On recruitment, Mr. West highlighted the division’s BloomBoard grow‑your‑own pathway and recent outreach. He said five BloomBoard participants passed the fall semester and that the division is attending multiple recruitment fairs this spring, including a licensed educator job fair March 7 at Robert Aylor Middle School and campus visits Feb. 20 (JMU and Radford), March 10 (Millersville and Liberty), March 25 (Pittsburgh Education Recruitment Consortium) and April 8 (Laurel Ridge). The division also described substitute recruitment tables and partnerships with Virginia Career Works and local colleges.
Staff summarized targeted strategies: prioritizing Grow Your Own pathways for elementary and special‑education roles, offering TTAC coursework for special‑education candidates, and working to tighten onboarding timelines so new hires start sooner. The division acknowledged some roles—particularly learning‑center special‑education and TVI positions—remain hard to fill.
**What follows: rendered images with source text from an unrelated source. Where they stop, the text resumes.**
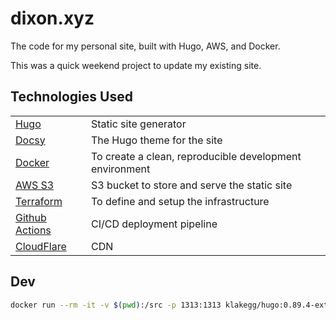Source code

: # dixon.xyz

The code for my personal site, built with Hugo, AWS, and Docker.

This was a quick weekend project to update my existing site.

## Technologies Used

|  |  |
| --- | --- |
| [Hugo](https://gohugo.io/) | Static site generator |
| [Docsy](https://www.docsy.dev/) | The Hugo theme for the site |
| [Docker](https://www.docker.com/) | To create a clean, reproducible development environment |
| [AWS S3](https://aws.amazon.com/s3/) | S3 bucket to store and serve the static site |
| [Terraform](https://www.terraform.io/) | To define and setup the infrastructure |
| [Github Actions](https://github.com/features/actions) | CI/CD deployment pipeline |
| [CloudFlare](https://www.cloudflare.com/) | CDN |

## Dev

```bash
docker run --rm -it -v $(pwd):/src -p 1313:1313 klakegg/hugo:0.89.4-ext-alpine shell
```
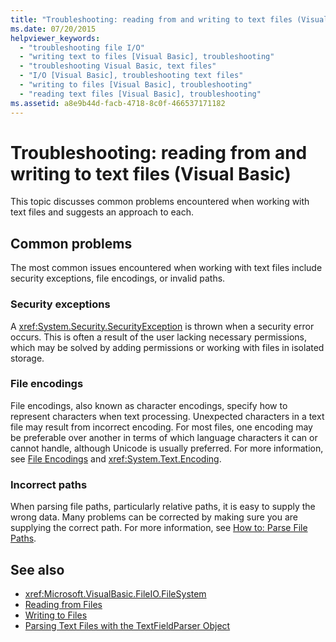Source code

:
 ```yaml
---
title: "Troubleshooting: reading from and writing to text files (Visual Basic)"
ms.date: 07/20/2015
helpviewer_keywords: 
  - "troubleshooting file I/O"
  - "writing text to files [Visual Basic], troubleshooting"
  - "troubleshooting Visual Basic, text files"
  - "I/O [Visual Basic], troubleshooting text files"
  - "writing to files [Visual Basic], troubleshooting"
  - "reading text files [Visual Basic], troubleshooting"
ms.assetid: a8e9b44d-facb-4718-8c0f-466537171182
---
```

# Troubleshooting: reading from and writing to text files (Visual Basic)
This topic discusses common problems encountered when working with text files and suggests an approach to each.  
  
## Common problems  
 The most common issues encountered when working with text files include security exceptions, file encodings, or invalid paths.  
  
### Security exceptions  
 A <xref:System.Security.SecurityException> is thrown when a security error occurs. This is often a result of the user lacking necessary permissions, which may be solved by adding permissions or working with files in isolated storage.  
  
### File encodings  
 File encodings, also known as character encodings, specify how to represent characters when text processing. Unexpected characters in a text file may result from incorrect encoding. For most files, one encoding may be preferable over another in terms of which language characters it can or cannot handle, although Unicode is usually preferred. For more information, see [File Encodings](../../../../visual-basic/developing-apps/programming/drives-directories-files/file-encodings.md) and <xref:System.Text.Encoding>.  
  
### Incorrect paths  
 When parsing file paths, particularly relative paths, it is easy to supply the wrong data. Many problems can be corrected by making sure you are supplying the correct path. For more information, see [How to: Parse File Paths](../../../../visual-basic/developing-apps/programming/drives-directories-files/how-to-parse-file-paths.md).  
  
## See also

- <xref:Microsoft.VisualBasic.FileIO.FileSystem>
- [Reading from Files](../../../../visual-basic/developing-apps/programming/drives-directories-files/reading-from-files.md)
- [Writing to Files](../../../../visual-basic/developing-apps/programming/drives-directories-files/writing-to-files.md)
- [Parsing Text Files with the TextFieldParser Object](../../../../visual-basic/developing-apps/programming/drives-directories-files/parsing-text-files-with-the-textfieldparser-object.md)
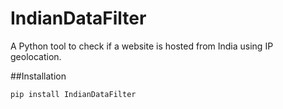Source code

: # IndianDataFilter

A Python tool to check if a website is hosted from India using IP geolocation.

##Installation

```bash
pip install IndianDataFilter
```
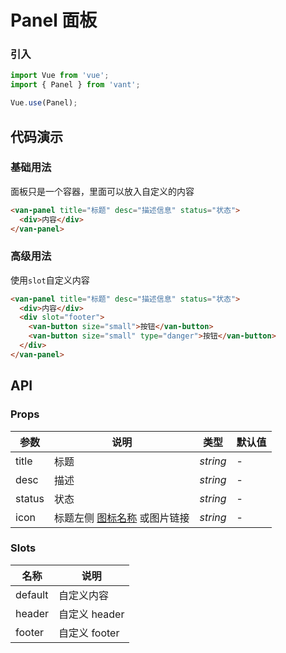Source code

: # Panel 面板

### 引入

```js
import Vue from 'vue';
import { Panel } from 'vant';

Vue.use(Panel);
```

## 代码演示

### 基础用法

面板只是一个容器，里面可以放入自定义的内容

```html
<van-panel title="标题" desc="描述信息" status="状态">
  <div>内容</div>
</van-panel>
```

### 高级用法

使用`slot`自定义内容

```html
<van-panel title="标题" desc="描述信息" status="状态">
  <div>内容</div>
  <div slot="footer">
    <van-button size="small">按钮</van-button>
    <van-button size="small" type="danger">按钮</van-button>
  </div>
</van-panel>
```

## API

### Props

| 参数 | 说明 | 类型 | 默认值 |
|------|------|------|------|
| title | 标题 | *string* | - |
| desc | 描述 | *string* | - |
| status | 状态 | *string* | - |
| icon | 标题左侧 [图标名称](#/zh-CN/icon) 或图片链接 | *string* | - |

### Slots

| 名称 | 说明 |
|------|------|
| default | 自定义内容 |
| header | 自定义 header |
| footer | 自定义 footer |
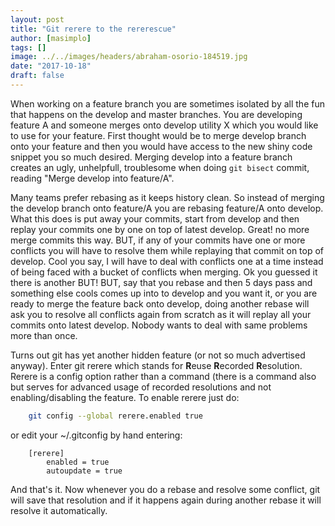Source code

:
 ```yaml
---
layout: post
title: "Git rerere to the rererescue"
author: [masimplo]
tags: []
image: ../../images/headers/abraham-osorio-184519.jpg
date: "2017-10-18"
draft: false
---
```


When working on a feature branch you are sometimes isolated by all the fun that happens on the develop and master branches. You are developing feature A and someone merges onto develop utility X which you would like to use for your feature. First thought would be to merge develop branch onto your feature and then you would have access to the new shiny code snippet you so much desired. Merging develop into a feature branch creates an ugly, unhelpfull, troublesome when doing `git bisect` commit, reading "Merge develop into feature/A".

Many teams prefer rebasing as it keeps history clean. So instead of merging the develop branch onto feature/A you are rebasing feature/A onto develop. What this does is put away your commits, start from develop and then replay your commits one by one on top of latest develop. Great! no more merge commits this way. BUT, if any of your commits have one or more conflicts you will have to resolve them while replaying that commit on top of develop. Cool you say, I will have to deal with conflicts one at a time instead of being faced with a bucket of conflicts when merging. Ok you guessed it there is another BUT! BUT, say that you rebase and then 5 days pass and something else cools comes up into to develop and you want it, or you are ready to merge the feature back onto develop, doing another rebase will ask you to resolve all conflicts again from scratch as it will replay all your commits onto latest develop. Nobody wants to deal with same problems more than once.

Turns out git has yet another hidden feature (or not so much advertised anyway). Enter git rerere which stands for **R**euse **R**ecorded **R**esolution. Rerere is a config option rather than a command (there is a command also but serves for advanced usage of recorded resolutions and not enabling/disabling the feature. To enable rerere just do:

```bash
    git config --global rerere.enabled true
```

or edit your ~/.gitconfig by hand entering:

```
    [rerere]
    	enabled = true
    	autoupdate = true
```

And that's it. Now whenever you do a rebase and resolve some conflict, git will save that resolution and if it happens again during another rebase it will resolve it automatically.
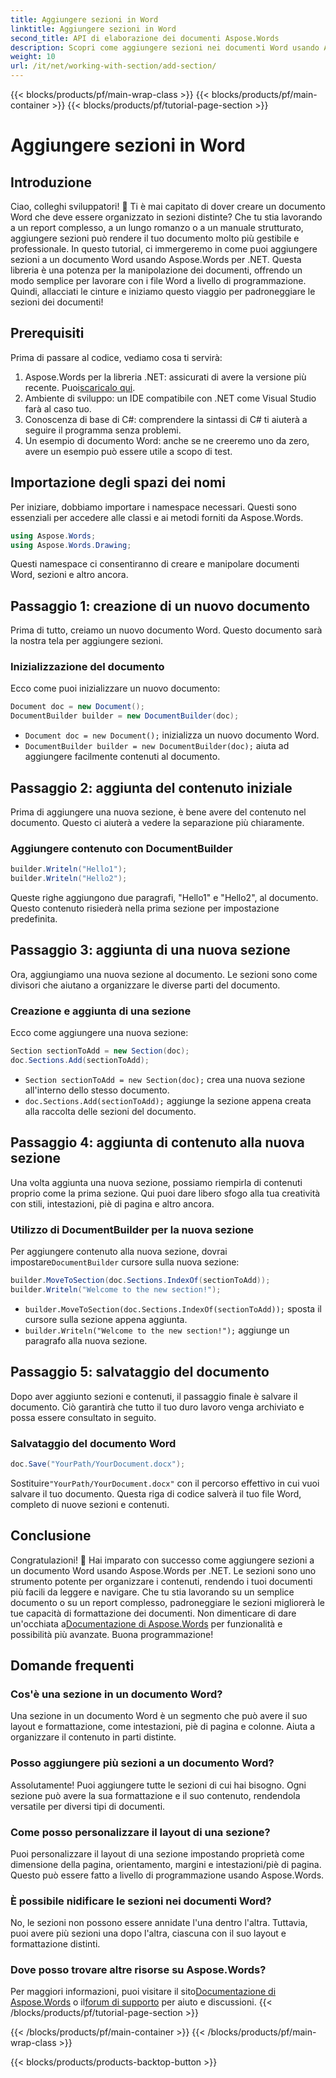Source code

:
 ```yaml
---
title: Aggiungere sezioni in Word
linktitle: Aggiungere sezioni in Word
second_title: API di elaborazione dei documenti Aspose.Words
description: Scopri come aggiungere sezioni nei documenti Word usando Aspose.Words per .NET. Questa guida copre tutto, dalla creazione di un documento all'aggiunta e alla gestione di sezioni.
weight: 10
url: /it/net/working-with-section/add-section/
---
```


{{< blocks/products/pf/main-wrap-class >}}
{{< blocks/products/pf/main-container >}}
{{< blocks/products/pf/tutorial-page-section >}}

# Aggiungere sezioni in Word


## Introduzione

Ciao, colleghi sviluppatori! 👋 Ti è mai capitato di dover creare un documento Word che deve essere organizzato in sezioni distinte? Che tu stia lavorando a un report complesso, a un lungo romanzo o a un manuale strutturato, aggiungere sezioni può rendere il tuo documento molto più gestibile e professionale. In questo tutorial, ci immergeremo in come puoi aggiungere sezioni a un documento Word usando Aspose.Words per .NET. Questa libreria è una potenza per la manipolazione dei documenti, offrendo un modo semplice per lavorare con i file Word a livello di programmazione. Quindi, allacciati le cinture e iniziamo questo viaggio per padroneggiare le sezioni dei documenti!

## Prerequisiti

Prima di passare al codice, vediamo cosa ti servirà:

1.  Aspose.Words per la libreria .NET: assicurati di avere la versione più recente. Puoi[scaricalo qui](https://releases.aspose.com/words/net/).
2. Ambiente di sviluppo: un IDE compatibile con .NET come Visual Studio farà al caso tuo.
3. Conoscenza di base di C#: comprendere la sintassi di C# ti aiuterà a seguire il programma senza problemi.
4. Un esempio di documento Word: anche se ne creeremo uno da zero, avere un esempio può essere utile a scopo di test.

## Importazione degli spazi dei nomi

Per iniziare, dobbiamo importare i namespace necessari. Questi sono essenziali per accedere alle classi e ai metodi forniti da Aspose.Words.

```csharp
using Aspose.Words;
using Aspose.Words.Drawing;
```

Questi namespace ci consentiranno di creare e manipolare documenti Word, sezioni e altro ancora.

## Passaggio 1: creazione di un nuovo documento

Prima di tutto, creiamo un nuovo documento Word. Questo documento sarà la nostra tela per aggiungere sezioni.

### Inizializzazione del documento

Ecco come puoi inizializzare un nuovo documento:

```csharp
Document doc = new Document();
DocumentBuilder builder = new DocumentBuilder(doc);
```

- `Document doc = new Document();` inizializza un nuovo documento Word.
- `DocumentBuilder builder = new DocumentBuilder(doc);` aiuta ad aggiungere facilmente contenuti al documento.

## Passaggio 2: aggiunta del contenuto iniziale

Prima di aggiungere una nuova sezione, è bene avere del contenuto nel documento. Questo ci aiuterà a vedere la separazione più chiaramente.

### Aggiungere contenuto con DocumentBuilder

```csharp
builder.Writeln("Hello1");
builder.Writeln("Hello2");
```

Queste righe aggiungono due paragrafi, "Hello1" e "Hello2", al documento. Questo contenuto risiederà nella prima sezione per impostazione predefinita.

## Passaggio 3: aggiunta di una nuova sezione

Ora, aggiungiamo una nuova sezione al documento. Le sezioni sono come divisori che aiutano a organizzare le diverse parti del documento.

### Creazione e aggiunta di una sezione

Ecco come aggiungere una nuova sezione:

```csharp
Section sectionToAdd = new Section(doc);
doc.Sections.Add(sectionToAdd);
```

- `Section sectionToAdd = new Section(doc);` crea una nuova sezione all'interno dello stesso documento.
- `doc.Sections.Add(sectionToAdd);` aggiunge la sezione appena creata alla raccolta delle sezioni del documento.

## Passaggio 4: aggiunta di contenuto alla nuova sezione

Una volta aggiunta una nuova sezione, possiamo riempirla di contenuti proprio come la prima sezione. Qui puoi dare libero sfogo alla tua creatività con stili, intestazioni, piè di pagina e altro ancora.

### Utilizzo di DocumentBuilder per la nuova sezione

 Per aggiungere contenuto alla nuova sezione, dovrai impostare`DocumentBuilder` cursore sulla nuova sezione:

```csharp
builder.MoveToSection(doc.Sections.IndexOf(sectionToAdd));
builder.Writeln("Welcome to the new section!");
```

- `builder.MoveToSection(doc.Sections.IndexOf(sectionToAdd));` sposta il cursore sulla sezione appena aggiunta.
- `builder.Writeln("Welcome to the new section!");` aggiunge un paragrafo alla nuova sezione.

## Passaggio 5: salvataggio del documento

Dopo aver aggiunto sezioni e contenuti, il passaggio finale è salvare il documento. Ciò garantirà che tutto il tuo duro lavoro venga archiviato e possa essere consultato in seguito.

### Salvataggio del documento Word

```csharp
doc.Save("YourPath/YourDocument.docx");
```

 Sostituire`"YourPath/YourDocument.docx"` con il percorso effettivo in cui vuoi salvare il tuo documento. Questa riga di codice salverà il tuo file Word, completo di nuove sezioni e contenuti.

## Conclusione

 Congratulazioni! 🎉 Hai imparato con successo come aggiungere sezioni a un documento Word usando Aspose.Words per .NET. Le sezioni sono uno strumento potente per organizzare i contenuti, rendendo i tuoi documenti più facili da leggere e navigare. Che tu stia lavorando su un semplice documento o su un report complesso, padroneggiare le sezioni migliorerà le tue capacità di formattazione dei documenti. Non dimenticare di dare un'occhiata a[Documentazione di Aspose.Words](https://reference.aspose.com/words/net/) per funzionalità e possibilità più avanzate. Buona programmazione!

## Domande frequenti

### Cos'è una sezione in un documento Word?

Una sezione in un documento Word è un segmento che può avere il suo layout e formattazione, come intestazioni, piè di pagina e colonne. Aiuta a organizzare il contenuto in parti distinte.

### Posso aggiungere più sezioni a un documento Word?

Assolutamente! Puoi aggiungere tutte le sezioni di cui hai bisogno. Ogni sezione può avere la sua formattazione e il suo contenuto, rendendola versatile per diversi tipi di documenti.

### Come posso personalizzare il layout di una sezione?

Puoi personalizzare il layout di una sezione impostando proprietà come dimensione della pagina, orientamento, margini e intestazioni/piè di pagina. Questo può essere fatto a livello di programmazione usando Aspose.Words.

### È possibile nidificare le sezioni nei documenti Word?

No, le sezioni non possono essere annidate l'una dentro l'altra. Tuttavia, puoi avere più sezioni una dopo l'altra, ciascuna con il suo layout e formattazione distinti.

### Dove posso trovare altre risorse su Aspose.Words?

 Per maggiori informazioni, puoi visitare il sito[Documentazione di Aspose.Words](https://reference.aspose.com/words/net/) o il[forum di supporto](https://forum.aspose.com/c/words/8) per aiuto e discussioni.
{{< /blocks/products/pf/tutorial-page-section >}}

{{< /blocks/products/pf/main-container >}}
{{< /blocks/products/pf/main-wrap-class >}}

{{< blocks/products/products-backtop-button >}}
The committee also reviewed an employee plan‑of‑intent survey launched Jan. 12. After an extension, response rates rose from about 60% to close to 80%; among respondents reported in the presentation, roughly 90% indicated they plan to return next year. Division staff said principals and supervisors will receive rosters to follow up with employees who marked "maybe" or "no" to support retention efforts.
On procurement, staff said final negotiations are underway for a new HCM system after completing reference checks and that they hope to bring a contract recommendation to the full school board later this month.
Committee business opened and closed with routine procedure: the committee approved the meeting agenda by voice vote at the start and later approved a motion to adjourn; no items were before the full board for approval this evening.
The committee took no policy votes; staff will return with additional details on separations/retirements and, if approved through the procurement process, a recommended HCM contract.